Experimental Study on Cryopreservation of Pancreas Islet Cell in Rat.
- Author:
Ji Hae BACK
1
;
Song Cheol KIM
;
Ik Hee KIM
;
Yoo Me WE
;
Yang Hee KIM
;
Jin Hee KIM
;
In Hee CHO
;
En Young CHO
;
Dong Gyun LIM
;
Duck Jong HAN
Author Information
1. Department of Surgery, Ulsan University College of Medicine and Asan Medical Center, Seoul, Korea. drksc@amc.seoul.kr
- Publication Type:In Vitro ; Original Article
- Keywords:
Cryopreservation;
Islet isolation;
Islet transplantation
- MeSH:
Animals;
Collagenases;
Cryopreservation*;
Dimethyl Sulfoxide;
Glucose;
Immunomodulation;
Insulin;
Islets of Langerhans Transplantation;
Islets of Langerhans*;
Pancreas*;
Rats*;
Streptozocin;
Taurine
- From:The Journal of the Korean Society for Transplantation
2005;19(2):124-130
- CountryRepublic of Korea
- Language:Korean
-
Abstract:
PURPOSE: Cryopreservation of pancreas islet cells can facilitate the clinical islet transplantation by giving a means of storage of islets and immunomodulation on pancreatic islet preparations.
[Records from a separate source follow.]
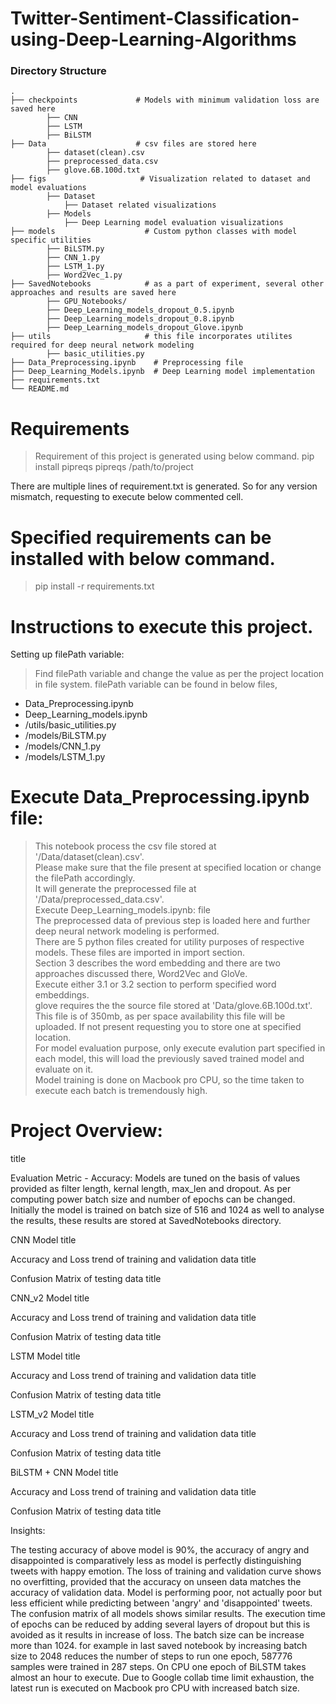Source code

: # Twitter-Sentiment-Classification-using-Deep-Learning-Algorithms

### Directory Structure

    .
    ├── checkpoints             # Models with minimum validation loss are saved here
            ├── CNN
            ├── LSTM
            ├── BiLSTM
    ├── Data                    # csv files are stored here
            ├── dataset(clean).csv
            ├── preprocessed_data.csv
            ├── glove.6B.100d.txt
    ├── figs                     # Visualization related to dataset and model evaluations
            ├── Dataset
                ├── Dataset related visualizations
            ├── Models
                ├── Deep Learning model evaluation visualizations
    ├── models                    # Custom python classes with model specific utilities
            ├── BiLSTM.py
            ├── CNN_1.py
            ├── LSTM_1.py
            ├── Word2Vec_1.py
    ├── SavedNotebooks            # as a part of experiment, several other approaches and results are saved here
            ├── GPU_Notebooks/
            ├── Deep_Learning_models_dropout_0.5.ipynb
            ├── Deep_Learning_models_dropout_0.8.ipynb
            ├── Deep_Learning_models_dropout_Glove.ipynb
    ├── utils                     # this file incorporates utilites required for deep neural network modeling
            ├── basic_utilities.py
    ├── Data_Preprocessing.ipynb    # Preprocessing file
    ├── Deep_Learning_Models.ipynb  # Deep Learning model implementation
    ├── requirements.txt            
    └── README.md


# Requirements
> Requirement of this project is generated using below command.
> pip install pipreqs
> pipreqs /path/to/project

There are multiple lines of requirement.txt is generated. So for any version mismatch, requesting to execute below commented cell.

# Specified requirements can be installed with below command.
> pip install -r requirements.txt

# Instructions to execute this project.

Setting up filePath variable: <br>
> Find filePath variable and change the value as per the project location in file system. filePath variable can be found in below files,
- Data_Preprocessing.ipynb <br>
- Deep_Learning_models.ipynb<br>
- /utils/basic_utilities.py<br>
- /models/BiLSTM.py<br>
- /models/CNN_1.py<br>
- /models/LSTM_1.py<br>

# Execute Data_Preprocessing.ipynb file:
> This notebook process the csv file stored at '/Data/dataset(clean).csv'. <br>
> Please make sure that the file present at specified location or change the filePath accordingly. <br>
> It will generate the preprocessed file at '/Data/preprocessed_data.csv'. <br>
> Execute Deep_Learning_models.ipynb: file <br>
> The preprocessed data of previous step is loaded here and further deep neural network modeling is performed. <br>
There are 5 python files created for utility purposes of respective models. These files are imported in import section. <br>
> Section 3 describes the word embedding and there are two approaches discussed there, Word2Vec and GloVe. <br>
> Execute either 3.1 or 3.2 section to perform specified word embeddings. <br>
> glove requires the the source file stored at 'Data/glove.6B.100d.txt'. This file is of 350mb, as per space availability this file will be uploaded. If not present requesting you to store one at specified location. <br>
> For model evaluation purpose, only execute evalution part specified in each model, this will load the previously saved trained model and evaluate on it. <br>
> Model training is done on Macbook pro CPU, so the time taken to execute each batch is tremendously high.<br>

# Project Overview:
title

Evaluation Metric - Accuracy:
Models are tuned on the basis of values provided as filter length, kernal length, max_len and dropout. As per computing power batch size and number of epochs can be changed. Initially the model is trained on batch size of 516 and 1024 as well to analyse the results, these results are stored at SavedNotebooks directory.

CNN Model
title

Accuracy and Loss trend of training and validation data
title

Confusion Matrix of testing data
title

CNN_v2 Model
title

Accuracy and Loss trend of training and validation data
title

Confusion Matrix of testing data
title

LSTM Model
title

Accuracy and Loss trend of training and validation data
title

Confusion Matrix of testing data
title

LSTM_v2 Model
title

Accuracy and Loss trend of training and validation data
title

Confusion Matrix of testing data
title

BiLSTM + CNN Model
title

Accuracy and Loss trend of training and validation data
title

Confusion Matrix of testing data
title

Insights:

The testing accuracy of above model is 90%, the accuracy of angry and disappointed is comparatively less as model is perfectly distinguishing tweets with happy emotion.
The loss of training and validation curve shows no overfitting, provided that the accuracy on unseen data matches the accuracy of validation data.
Model is performing poor, not actually poor but less efficient while predicting between 'angry' and 'disappointed' tweets. The confusion matrix of all models shows similar results.
The execution time of epochs can be reduced by adding several layers of dropout but this is avoided as it results in increase of loss.
The batch size can be increase more than 1024. for example in last saved notebook by increasing batch size to 2048 reduces the number of steps to run one epoch, 587776 samples were trained in 287 steps. On CPU one epoch of BiLSTM takes almost an hour to execute.
Due to Google collab time limit exhaustion, the latest run is executed on Macbook pro CPU with increased batch size.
METHODS: Pancreatic islets were isolated by standard technique using collagenase in rat. Cryopreservation was performed by using DMSO as a cryoprotectant after one day or 48 hr culture. Recovery rate, viability and insulin release in assay in vitro and vivo were checked under the various conditions, such as concentration of DMSO (1.5 M or 2.0 M), culture condition (1 day or 2 day), and taurine treatment. RESULTS: Percentage of recovery of cryopreserved islet was 56.8+/-10% after thawing. Viability was decreased from 97.2+/-1.1% before cryopreservation to 82.7+/-9.9% after thawing. Glucose stimulation index was reduced from 1.7+/-0.2 before cryopreservation to 1.2+/-0.8 after thawing. Nucleation method by metal rod showed better viability than control (no nucleation) or chamber nucleation method. Mean viability and glucose stimulation index was 81% and 1.5 in one day culture, and 84.2% and 1.2 in 2 day culture before cryopreservtion. Islet treated with taurine showed better insulin release and intracellular insulin content compared with non treated islets before and after cryopreservation. When 4000 IEQ (Islet Equivalent) of islets treated with taurine and non treated cryopreserved islets were transplanted into syngenic streptozotocin induced diabetic rat, all showed normoglycemia over 60 days. CONCLUSION: Cryopreservation of islets could give a tool of storage with preservation of islet secretion function. However pertinent effort to improve the recovery is needed in order to be used in the clinical islet transplantation.